Philip Lord — 30 October 2014

The Millard Breakaway Longreach caravan is built to tackle offroad conditions and had to be built tough. But there is no denying the fact that even the toughest offroad caravan of 2000kg-plus is not going to get very far in all arduous offroad conditions.


  • Separate shower fibreglass cubicle
  • Aluminium frame finish
  • External lock in picnic table
  • Two external speakers 
  • Built in pressure hatch (great for off-roading)

It is a physical impossibility; with no driving wheels to pull it out of the mud/soft sand/lumpy steep rock track, the van becomes an anchor for the tow tug. But that doesn’t mean you can’t tow a caravan anywhere off the beaten track – some of Australia’s best attractions are a long way down a rough dirt track or hard-packed sand beach and, if you want a van to make it, you’ll will need strength and clearance, so a van such as the Millard Breakaway Longreach makes a lot of sense.

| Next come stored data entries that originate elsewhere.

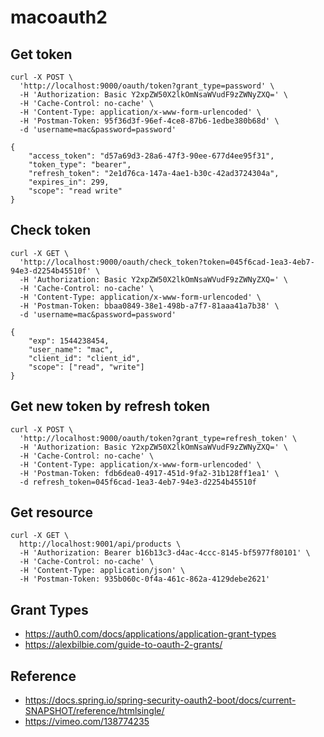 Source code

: # macoauth2

## Get token
```curl
curl -X POST \
  'http://localhost:9000/oauth/token?grant_type=password' \
  -H 'Authorization: Basic Y2xpZW50X2lkOmNsaWVudF9zZWNyZXQ=' \
  -H 'Cache-Control: no-cache' \
  -H 'Content-Type: application/x-www-form-urlencoded' \
  -H 'Postman-Token: 95f36d3f-96ef-4ce8-87b6-1edbe380b68d' \
  -d 'username=mac&password=password'
```

```
{
    "access_token": "d57a69d3-28a6-47f3-90ee-677d4ee95f31",
    "token_type": "bearer",
    "refresh_token": "2e1d76ca-147a-4ae1-b30c-42ad3724304a",
    "expires_in": 299,
    "scope": "read write"
}
```

## Check token
```curl
curl -X GET \
  'http://localhost:9000/oauth/check_token?token=045f6cad-1ea3-4eb7-94e3-d2254b45510f' \
  -H 'Authorization: Basic Y2xpZW50X2lkOmNsaWVudF9zZWNyZXQ=' \
  -H 'Cache-Control: no-cache' \
  -H 'Content-Type: application/x-www-form-urlencoded' \
  -H 'Postman-Token: bbaa0849-38e1-498b-a7f7-81aaa41a7b38' \
  -d 'username=mac&password=password'
```

```
{
    "exp": 1544238454,
    "user_name": "mac",
    "client_id": "client_id",
    "scope": ["read", "write"]
}
```

## Get new token by refresh token
```curl
curl -X POST \
  'http://localhost:9000/oauth/token?grant_type=refresh_token' \
  -H 'Authorization: Basic Y2xpZW50X2lkOmNsaWVudF9zZWNyZXQ=' \
  -H 'Cache-Control: no-cache' \
  -H 'Content-Type: application/x-www-form-urlencoded' \
  -H 'Postman-Token: fdb6dea0-4917-451d-9fa2-31b128ff1ea1' \
  -d refresh_token=045f6cad-1ea3-4eb7-94e3-d2254b45510f
```

## Get resource 
```curl
curl -X GET \
  http://localhost:9001/api/products \
  -H 'Authorization: Bearer b16b13c3-d4ac-4ccc-8145-bf5977f80101' \
  -H 'Cache-Control: no-cache' \
  -H 'Content-Type: application/json' \
  -H 'Postman-Token: 935b060c-0f4a-461c-862a-4129debe2621'
```

## Grant Types 
- https://auth0.com/docs/applications/application-grant-types
- https://alexbilbie.com/guide-to-oauth-2-grants/

## Reference 
- https://docs.spring.io/spring-security-oauth2-boot/docs/current-SNAPSHOT/reference/htmlsingle/
- https://vimeo.com/138774235
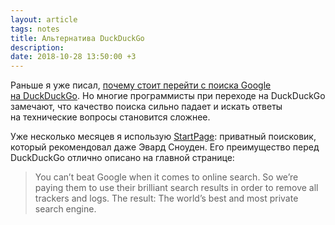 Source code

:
 ```yaml
---
layout: article
tags: notes
title: ​​Альтернатива DuckDuckGo
description:
date: 2018-10-28 13:50:00 +3
---
```

Раньше я уже писал, [почему стоит перейти с поиска Google на DuckDuckGo](/notes/2018-05-13-from-google-to-duckduckgo). Но многие программисты при переходе на DuckDuckGo замечают, что качество поиска сильно падает и искать ответы на технические вопросы становится сложнее.

Уже несколько месяцев я использую [StartPage](https://www.startpage.com): приватный поисковик, который рекомендовал даже Эвард Сноуден. Его преимущество перед DuckDuckGo отлично описано на главной странице:

> You can’t beat Google when it comes to online search. So we’re paying them to use their brilliant search results in order to remove all trackers and logs. The result: The world’s best and most private search engine.
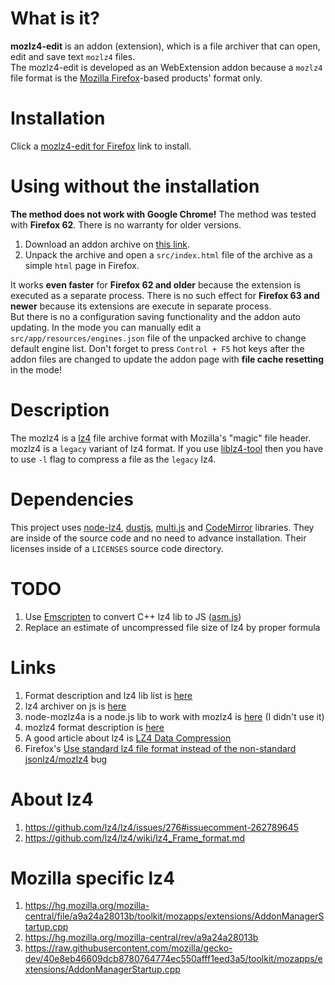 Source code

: # What is it?
**mozlz4-edit** is an addon (extension), which is a file archiver that can open, edit and save text ```mozlz4``` files.
<br>
The mozlz4-edit is developed as an WebExtension addon because a ```mozlz4```
file format is the [Mozilla Firefox](https://www.mozilla.org)-based products' format only.

# Installation
Click a [mozlz4-edit for Firefox](https://addons.mozilla.org/addon/mozlz4-edit/) link to install.

# Using without the installation
**The method does not work with Google Chrome!** The method was tested with **Firefox 62**. There is no warranty for older versions.
1. Download an addon archive on [this link](https://github.com/serj-kzv/mozlz4-edit/archive/master.zip).
2. Unpack the archive and open a ```src/index.html``` file of the archive as a simple ```html``` page in Firefox.

It works **even faster** for **Firefox 62 and older** because the extension is executed as a separate process. There is no such effect for **Firefox 63 and newer** because its extensions are execute in separate process.
<br>
But there is no a configuration saving functionality and the addon auto updating.
In the mode you can manually edit a ```src/app/resources/engines.json``` file of the unpacked archive to change default engine list.
Don't forget to press ```Control + F5``` hot keys after the addon files are changed to update the addon page with **file cache resetting** in the mode!

# Description

The mozlz4 is a [lz4](https://lz4.github.io/lz4/) file archive format with Mozilla's "magic" file header.
<br>
mozlz4 is a ```legacy``` variant of lz4 format. If you use [liblz4-tool](https://packages.ubuntu.com/liblz4-tool) then you have to use ```-l```
flag to compress a file as the ```legacy``` lz4.

# Dependencies

This project uses [node-lz4](https://github.com/pierrec/node-lz4),
[dustjs](https://github.com/linkedin/dustjs),
[multi.js](https://github.com/fabianlindfors/multi.js)
and [CodeMirror](https://github.com/codemirror/CodeMirror) libraries.
They are inside of the source code and no need to advance installation.
Their licenses inside of a ```LICENSES``` source code directory.

# TODO
1. Use [Emscripten](http://kripken.github.io/emscripten-site/)
to convert C++ lz4 lib to JS ([asm.js](https://developer.mozilla.org/en-US/docs/Games/Tools/asm.js))
2. Replace an estimate of uncompressed file size of lz4
by proper formula

# Links
1. Format description and lz4 lib list is [here](https://github.com/lz4/lz4)  
2. lz4 archiver on js is [here](https://github.com/pierrec/node-lz4)
3. node-mozlz4a is a node.js lib to work with mozlz4 is [here](https://github.com/piroor/node-mozlz4a) (I didn't use it)
4. mozlz4 format description is [here](https://dxr.mozilla.org/mozilla-central/rev/2535bad09d720e71a982f3f70dd6925f66ab8ec7/toolkit/components/lz4/lz4.js#54)
5. A good article about lz4 is [LZ4 Data Compression](https://www.brutaldeluxe.fr/products/crossdevtools/lz4/index.html)
6. Firefox's [Use standard lz4 file format instead of the non-standard jsonlz4/mozlz4](https://bugzilla.mozilla.org/show_bug.cgi?id=1209390) bug

# About lz4
1. https://github.com/lz4/lz4/issues/276#issuecomment-262789645
2. https://github.com/lz4/lz4/wiki/lz4_Frame_format.md

# Mozilla specific lz4
1. https://hg.mozilla.org/mozilla-central/file/a9a24a28013b/toolkit/mozapps/extensions/AddonManagerStartup.cpp
2. https://hg.mozilla.org/mozilla-central/rev/a9a24a28013b
3. https://raw.githubusercontent.com/mozilla/gecko-dev/40e8eb46609dcb8780764774ec550afff1eed3a5/toolkit/mozapps/extensions/AddonManagerStartup.cpp
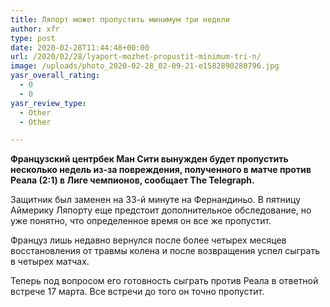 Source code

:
 ```yaml
---
title: Ляпорт может пропустить минимум три недели
author: xfr
type: post
date: 2020-02-28T11:44:48+00:00
url: /2020/02/28/lyaport-mozhet-propustit-minimum-tri-n/
image: /uploads/photo_2020-02-28_02-09-21-e1582890280796.jpg
yasr_overall_rating:
  - 0
  - 0
yasr_review_type:
  - Other
  - Other

---
```

**Французский центрбек Ман Сити вынужден будет пропустить несколько недель из-за повреждения, полученного в матче против Реала (2:1) в Лиге чемпионов, сообщает The Telegraph.**

Защитник был заменен на 33-й минуте на Фернандиньо. В пятницу Аймерику Ляпорту еще предстоит дополнительное обследование, но уже понятно, что определенное время он все же пропустит.

Француз лишь недавно вернулся после более четырех месяцев восстановления от травмы колена и после возвращения успел сыграть в четырех матчах.

Теперь под вопросом его готовность сыграть против Реала в ответной встрече 17 марта. Все встречи до того он точно пропустит. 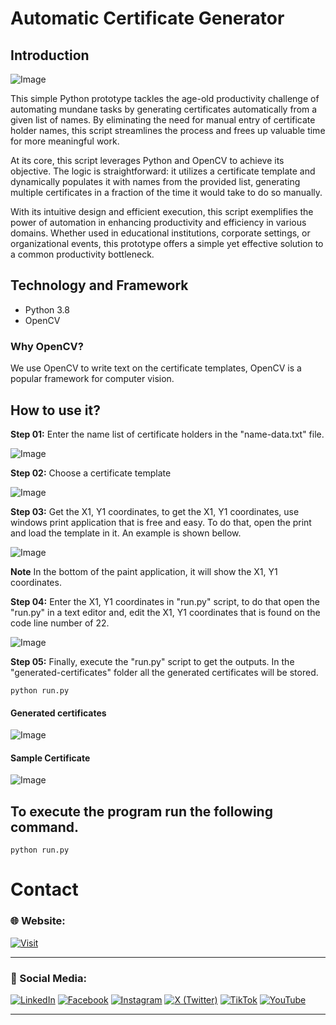 # Automatic Certificate Generator

## Introduction

![Image](github-readme-contents/banner.png)

This simple Python prototype tackles the age-old productivity challenge of automating mundane tasks by generating certificates automatically from a given list of names. By eliminating the need for manual entry of certificate holder names, this script streamlines the process and frees up valuable time for more meaningful work.

At its core, this script leverages Python and OpenCV to achieve its objective. The logic is straightforward: it utilizes a certificate template and dynamically populates it with names from the provided list, generating multiple certificates in a fraction of the time it would take to do so manually.

With its intuitive design and efficient execution, this script exemplifies the power of automation in enhancing productivity and efficiency in various domains. Whether used in educational institutions, corporate settings, or organizational events, this prototype offers a simple yet effective solution to a common productivity bottleneck.

## Technology and Framework

- Python 3.8
- OpenCV


### Why OpenCV?

We use OpenCV to write text on the certificate templates, OpenCV is a popular framework for computer vision.


## How to use it?

**Step 01:** Enter the name list of certificate holders in the "name-data.txt" file.

![Image](github-readme-contents/name-list.jpg)


**Step 02:** Choose a certificate template

![Image](github-readme-contents/certificate-template.jpg)

**Step 03:** Get the X1, Y1 coordinates, to get the X1, Y1 coordinates, use windows print application that is free and easy. To do that, open the print and load the template in it. An example is shown bellow.

![Image](github-readme-contents/xy-coordinates.gif)

**Note** In the bottom of the paint application, it will show the X1, Y1 coordinates.


**Step 04:** Enter the X1, Y1 coordinates in "run.py" script, to do that open the "run.py" in a text editor and, edit the X1, Y1 coordinates that is found on the code line number of 22.

![Image](github-readme-contents/code.jpg)


**Step 05:** Finally, execute the "run.py" script to get the outputs. In the "generated-certificates" folder all the generated certificates will be stored.

```
python run.py

```


#### Generated certificates

![Image](github-readme-contents/generated-certficiates.jpg)

#### Sample Certificate

![Image](github-readme-contents/sample-certificate.jpg)

## To execute the program run the following command. 

```
python run.py

```

# Contact

### 🌐 Website:
[![Visit](https://img.shields.io/badge/Visit%3A%20www.mpowerr.com-%23007ACC?style=flat&logo=google-chrome&logoColor=white&labelWidth=200)](https://www.mpowerr.com)

---

### 📱 Social Media:

[![LinkedIn](https://img.shields.io/badge/LinkedIn-%230077B5?style=for-the-badge&logo=linkedin&logoColor=white)](https://www.linkedin.com/company/mpowerr-info)
[![Facebook](https://img.shields.io/badge/Facebook-%231877F2?style=for-the-badge&logo=facebook&logoColor=white)](https://www.facebook.com/mpowerr.info)
[![Instagram](https://img.shields.io/badge/Instagram-%23E4405F?style=for-the-badge&logo=instagram&logoColor=white)](https://www.instagram.com/mpowerr.info)
[![X (Twitter)](https://img.shields.io/badge/X-%231DA1F2?style=for-the-badge&logo=x&logoColor=white)](https://x.com/MpowerrInfo)
[![TikTok](https://img.shields.io/badge/TikTok-%23000000?style=for-the-badge&logo=tiktok&logoColor=white)](https://www.tiktok.com/@mpowerr.info)
[![YouTube](https://img.shields.io/badge/YouTube-%23FF0000?style=for-the-badge&logo=youtube&logoColor=white)](https://www.youtube.com/@mpowerrinfo)

---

This is the single-axle, two-berth version of the Longreach Breakaway, and it looks striking in its satin black upper and gloss-black lower front checkerplate protection and beefy 16in alloy wheels with Cooper tyres. This is a boon when travelling on outback roads, because it allows you not one but two ‘get out of jail free’ cards. However, being large 16in wheels with offroad rubber, these are heavy items. It’s a shame Millard couldn’t design a set-up where it was easier to dismount/mount the spare wheels. They are bolted high up, which is not unusual for a high-clearance van, but an underbelly, wind-down arrangement could be fitted, which would make wheel changing a lot easier.

The A-frame features a Hitchmaster DO35 coupling, two 9kg gas bottles and a Diamond T Products aluminium locker. Two solid jerry can holders are also fitted, one each side of the locker.

“The Breakaway Longreach appears to offer not only toughness but all the comforts you’d need” 

Along the nearside of the van is a locking picnic table, a 12V and 240V outlet plus an aerial plug for the TV. There are two external speakers set quite low and an LED light sitting just below the Dometic awning. On the offside of the van an external shower is fitted, towards the rear.

The underside is well-protected, with inclusions such as the A-frame water tap protected from stone damage by thick aluminium checkerplate. Ground clearance is excellent for the better part – with only the drop-down steel step exposed to potential damage during sharp-angle situations. In any case, it’s a tough, solid step frame so you’d have to be doing something silly to damage it.


Aside from the use of colour and the plentiful natural light (thanks to the hatches in the toilet and shower letting in light as well as the four hopper windows and door window), the Millard has a plethora of LED lights inside. There are five ceiling-mounted LED lights, an over-sink strip light, two small LED lights in the rangehood, two reading lights at the L-shaped lounge and two at the bedhead.

The electrics are fed by twin deep-cycle 100Ah batteries, mounted externally on a plate fitted on the offside at chassis height. On the roof are twin 150W solar panels to keep the batteries fed when bush camping. A standard 240V inlet is supplied on the offside also.



I liked...

  • Separate shower/toilet
  • Built tough
  • Vast array of storage options

I would have liked

  • More kitchen space
  • Lower mounted spare wheels



The lasting impression of this van is no-nonsense simplicity and toughness. The Breakaway Longreach is designed to be taken into the outback and appears to offer not only the toughness but all the comforts you’d need.